▸ Requirement
Take the lines below between the one holding "And if you decide" and the one holding "Only methods with", inclusive, and copy them exactly. Add nothing.

(Recorded data)

***

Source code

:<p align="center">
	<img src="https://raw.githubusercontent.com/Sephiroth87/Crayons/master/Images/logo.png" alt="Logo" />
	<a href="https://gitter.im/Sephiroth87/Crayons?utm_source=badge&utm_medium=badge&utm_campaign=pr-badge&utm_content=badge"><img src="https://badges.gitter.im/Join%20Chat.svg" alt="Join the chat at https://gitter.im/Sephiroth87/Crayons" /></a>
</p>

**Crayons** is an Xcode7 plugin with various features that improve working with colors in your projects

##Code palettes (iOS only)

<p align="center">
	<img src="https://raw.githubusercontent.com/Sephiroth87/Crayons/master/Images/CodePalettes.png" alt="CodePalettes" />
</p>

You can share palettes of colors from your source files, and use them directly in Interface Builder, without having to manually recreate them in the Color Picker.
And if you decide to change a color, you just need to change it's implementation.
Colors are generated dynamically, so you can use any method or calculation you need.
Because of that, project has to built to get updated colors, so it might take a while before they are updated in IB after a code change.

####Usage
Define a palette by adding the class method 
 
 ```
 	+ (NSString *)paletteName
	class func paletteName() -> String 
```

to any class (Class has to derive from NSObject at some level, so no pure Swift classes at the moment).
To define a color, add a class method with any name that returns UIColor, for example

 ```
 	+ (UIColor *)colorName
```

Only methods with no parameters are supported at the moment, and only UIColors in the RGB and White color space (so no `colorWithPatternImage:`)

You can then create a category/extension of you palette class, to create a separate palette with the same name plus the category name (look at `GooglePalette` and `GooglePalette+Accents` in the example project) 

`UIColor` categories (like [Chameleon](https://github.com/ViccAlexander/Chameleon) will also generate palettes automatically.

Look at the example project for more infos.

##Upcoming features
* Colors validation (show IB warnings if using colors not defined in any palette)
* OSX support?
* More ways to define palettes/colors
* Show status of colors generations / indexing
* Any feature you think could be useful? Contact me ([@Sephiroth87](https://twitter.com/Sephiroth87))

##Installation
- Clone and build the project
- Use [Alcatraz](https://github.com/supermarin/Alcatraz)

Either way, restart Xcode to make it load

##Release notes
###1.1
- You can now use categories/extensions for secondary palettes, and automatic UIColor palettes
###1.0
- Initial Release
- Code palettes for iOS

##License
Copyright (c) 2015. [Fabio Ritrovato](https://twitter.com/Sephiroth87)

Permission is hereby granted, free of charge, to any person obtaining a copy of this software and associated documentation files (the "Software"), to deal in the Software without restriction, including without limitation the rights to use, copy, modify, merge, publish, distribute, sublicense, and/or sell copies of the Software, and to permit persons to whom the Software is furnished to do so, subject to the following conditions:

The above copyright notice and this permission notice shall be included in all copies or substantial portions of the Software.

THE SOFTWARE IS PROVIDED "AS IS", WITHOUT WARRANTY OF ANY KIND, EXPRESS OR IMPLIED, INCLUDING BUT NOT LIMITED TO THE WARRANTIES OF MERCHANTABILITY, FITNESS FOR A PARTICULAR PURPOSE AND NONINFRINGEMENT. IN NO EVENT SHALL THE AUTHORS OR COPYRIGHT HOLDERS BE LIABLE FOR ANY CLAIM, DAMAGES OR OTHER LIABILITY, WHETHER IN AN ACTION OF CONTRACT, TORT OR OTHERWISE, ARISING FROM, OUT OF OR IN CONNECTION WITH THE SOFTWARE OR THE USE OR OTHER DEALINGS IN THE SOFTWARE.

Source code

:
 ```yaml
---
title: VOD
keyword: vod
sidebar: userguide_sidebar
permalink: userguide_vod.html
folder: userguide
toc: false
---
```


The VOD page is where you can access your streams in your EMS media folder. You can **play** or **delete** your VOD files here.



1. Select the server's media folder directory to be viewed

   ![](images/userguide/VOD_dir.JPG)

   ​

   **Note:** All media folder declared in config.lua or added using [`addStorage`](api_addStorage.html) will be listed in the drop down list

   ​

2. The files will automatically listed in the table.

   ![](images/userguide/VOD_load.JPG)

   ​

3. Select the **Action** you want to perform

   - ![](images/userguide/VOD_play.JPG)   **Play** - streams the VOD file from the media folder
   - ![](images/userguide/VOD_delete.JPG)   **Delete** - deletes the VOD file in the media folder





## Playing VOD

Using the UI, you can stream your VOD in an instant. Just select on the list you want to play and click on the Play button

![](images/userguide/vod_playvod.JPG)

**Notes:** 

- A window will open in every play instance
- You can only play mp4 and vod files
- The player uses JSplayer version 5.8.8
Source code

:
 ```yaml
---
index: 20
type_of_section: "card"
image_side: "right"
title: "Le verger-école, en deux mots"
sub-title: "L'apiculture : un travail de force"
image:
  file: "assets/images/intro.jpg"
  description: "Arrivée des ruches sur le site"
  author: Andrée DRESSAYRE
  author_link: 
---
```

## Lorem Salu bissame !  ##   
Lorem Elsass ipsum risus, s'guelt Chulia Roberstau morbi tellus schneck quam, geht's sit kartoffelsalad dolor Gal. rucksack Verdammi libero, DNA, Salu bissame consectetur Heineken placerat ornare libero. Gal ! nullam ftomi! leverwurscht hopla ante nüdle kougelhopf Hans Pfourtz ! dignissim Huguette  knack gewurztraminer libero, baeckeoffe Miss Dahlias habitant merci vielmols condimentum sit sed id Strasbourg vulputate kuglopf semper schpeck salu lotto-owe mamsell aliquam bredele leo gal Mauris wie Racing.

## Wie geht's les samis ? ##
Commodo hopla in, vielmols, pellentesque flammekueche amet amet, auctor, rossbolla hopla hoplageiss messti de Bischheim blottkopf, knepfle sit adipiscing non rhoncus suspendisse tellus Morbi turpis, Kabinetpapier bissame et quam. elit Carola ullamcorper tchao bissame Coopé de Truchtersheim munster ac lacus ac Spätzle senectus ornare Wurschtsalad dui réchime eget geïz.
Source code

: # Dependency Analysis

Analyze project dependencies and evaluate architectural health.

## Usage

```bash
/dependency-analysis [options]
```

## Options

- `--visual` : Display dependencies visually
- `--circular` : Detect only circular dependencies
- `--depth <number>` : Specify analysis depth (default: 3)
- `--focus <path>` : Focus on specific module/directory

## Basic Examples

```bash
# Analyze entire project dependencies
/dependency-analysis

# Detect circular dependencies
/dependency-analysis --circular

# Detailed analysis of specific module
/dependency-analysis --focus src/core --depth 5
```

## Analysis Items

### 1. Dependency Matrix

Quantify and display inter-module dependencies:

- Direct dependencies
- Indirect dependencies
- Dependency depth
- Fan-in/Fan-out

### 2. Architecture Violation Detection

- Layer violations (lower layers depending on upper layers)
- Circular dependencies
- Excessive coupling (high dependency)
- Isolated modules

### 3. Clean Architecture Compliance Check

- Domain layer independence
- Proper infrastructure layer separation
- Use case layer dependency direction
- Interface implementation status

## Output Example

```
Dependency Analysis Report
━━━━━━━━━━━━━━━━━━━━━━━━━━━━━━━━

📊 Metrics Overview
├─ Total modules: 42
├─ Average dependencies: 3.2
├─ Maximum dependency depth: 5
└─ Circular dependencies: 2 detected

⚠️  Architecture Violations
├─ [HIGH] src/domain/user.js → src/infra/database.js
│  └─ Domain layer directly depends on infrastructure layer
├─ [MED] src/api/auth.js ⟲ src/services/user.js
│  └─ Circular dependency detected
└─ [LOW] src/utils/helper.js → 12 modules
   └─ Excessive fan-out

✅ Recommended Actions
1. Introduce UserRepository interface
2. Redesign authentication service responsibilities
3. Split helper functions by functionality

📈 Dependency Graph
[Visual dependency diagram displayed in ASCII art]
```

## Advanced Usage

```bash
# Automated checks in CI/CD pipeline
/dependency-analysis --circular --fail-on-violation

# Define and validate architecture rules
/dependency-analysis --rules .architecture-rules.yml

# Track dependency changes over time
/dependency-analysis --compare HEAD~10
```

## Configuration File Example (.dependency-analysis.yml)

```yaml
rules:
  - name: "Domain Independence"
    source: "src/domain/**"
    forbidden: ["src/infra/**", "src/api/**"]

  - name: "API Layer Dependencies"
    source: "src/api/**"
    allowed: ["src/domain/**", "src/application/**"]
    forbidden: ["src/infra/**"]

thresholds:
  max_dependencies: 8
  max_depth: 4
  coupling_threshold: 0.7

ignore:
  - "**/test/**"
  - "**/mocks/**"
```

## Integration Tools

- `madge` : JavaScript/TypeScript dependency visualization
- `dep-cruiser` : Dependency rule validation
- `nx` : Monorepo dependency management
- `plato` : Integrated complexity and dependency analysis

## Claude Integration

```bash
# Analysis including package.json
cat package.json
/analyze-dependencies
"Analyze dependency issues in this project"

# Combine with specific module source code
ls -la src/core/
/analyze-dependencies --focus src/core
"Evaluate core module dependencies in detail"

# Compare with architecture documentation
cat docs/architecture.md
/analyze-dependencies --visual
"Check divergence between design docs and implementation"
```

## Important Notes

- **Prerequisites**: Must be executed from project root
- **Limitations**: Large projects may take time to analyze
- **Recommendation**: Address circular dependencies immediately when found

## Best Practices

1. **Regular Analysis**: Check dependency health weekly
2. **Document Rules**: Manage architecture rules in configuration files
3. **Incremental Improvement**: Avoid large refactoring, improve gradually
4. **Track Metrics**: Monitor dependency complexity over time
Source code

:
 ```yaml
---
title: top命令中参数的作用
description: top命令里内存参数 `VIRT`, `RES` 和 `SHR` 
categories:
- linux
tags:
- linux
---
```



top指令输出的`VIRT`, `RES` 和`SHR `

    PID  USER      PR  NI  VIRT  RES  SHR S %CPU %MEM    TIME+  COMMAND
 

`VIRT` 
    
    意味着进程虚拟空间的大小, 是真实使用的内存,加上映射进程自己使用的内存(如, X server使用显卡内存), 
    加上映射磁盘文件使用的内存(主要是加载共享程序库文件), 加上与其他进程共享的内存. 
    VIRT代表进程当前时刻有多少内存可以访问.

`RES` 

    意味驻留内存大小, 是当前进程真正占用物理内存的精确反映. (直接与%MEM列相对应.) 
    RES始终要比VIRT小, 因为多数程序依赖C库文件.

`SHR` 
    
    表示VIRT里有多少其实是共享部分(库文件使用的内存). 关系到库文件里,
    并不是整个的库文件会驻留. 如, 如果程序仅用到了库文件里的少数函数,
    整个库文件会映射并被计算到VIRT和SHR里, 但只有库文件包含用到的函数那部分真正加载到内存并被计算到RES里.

***

▸ Your solution
And if you decide to change a color, you just need to change it's implementation.
Colors are generated dynamically, so you can use any method or calculation you need.
Because of that, project has to built to get updated colors, so it might take a while before they are updated in IB after a code change.

####Usage
Define a palette by adding the class method 
 
 ```
 	+ (NSString *)paletteName
	class func paletteName() -> String 
```

to any class (Class has to derive from NSObject at some level, so no pure Swift classes at the moment).
To define a color, add a class method with any name that returns UIColor, for example

 ```
 	+ (UIColor *)colorName
```

Only methods with no parameters are supported at the moment, and only UIColors in the RGB and White color space (so no `colorWithPatternImage:`)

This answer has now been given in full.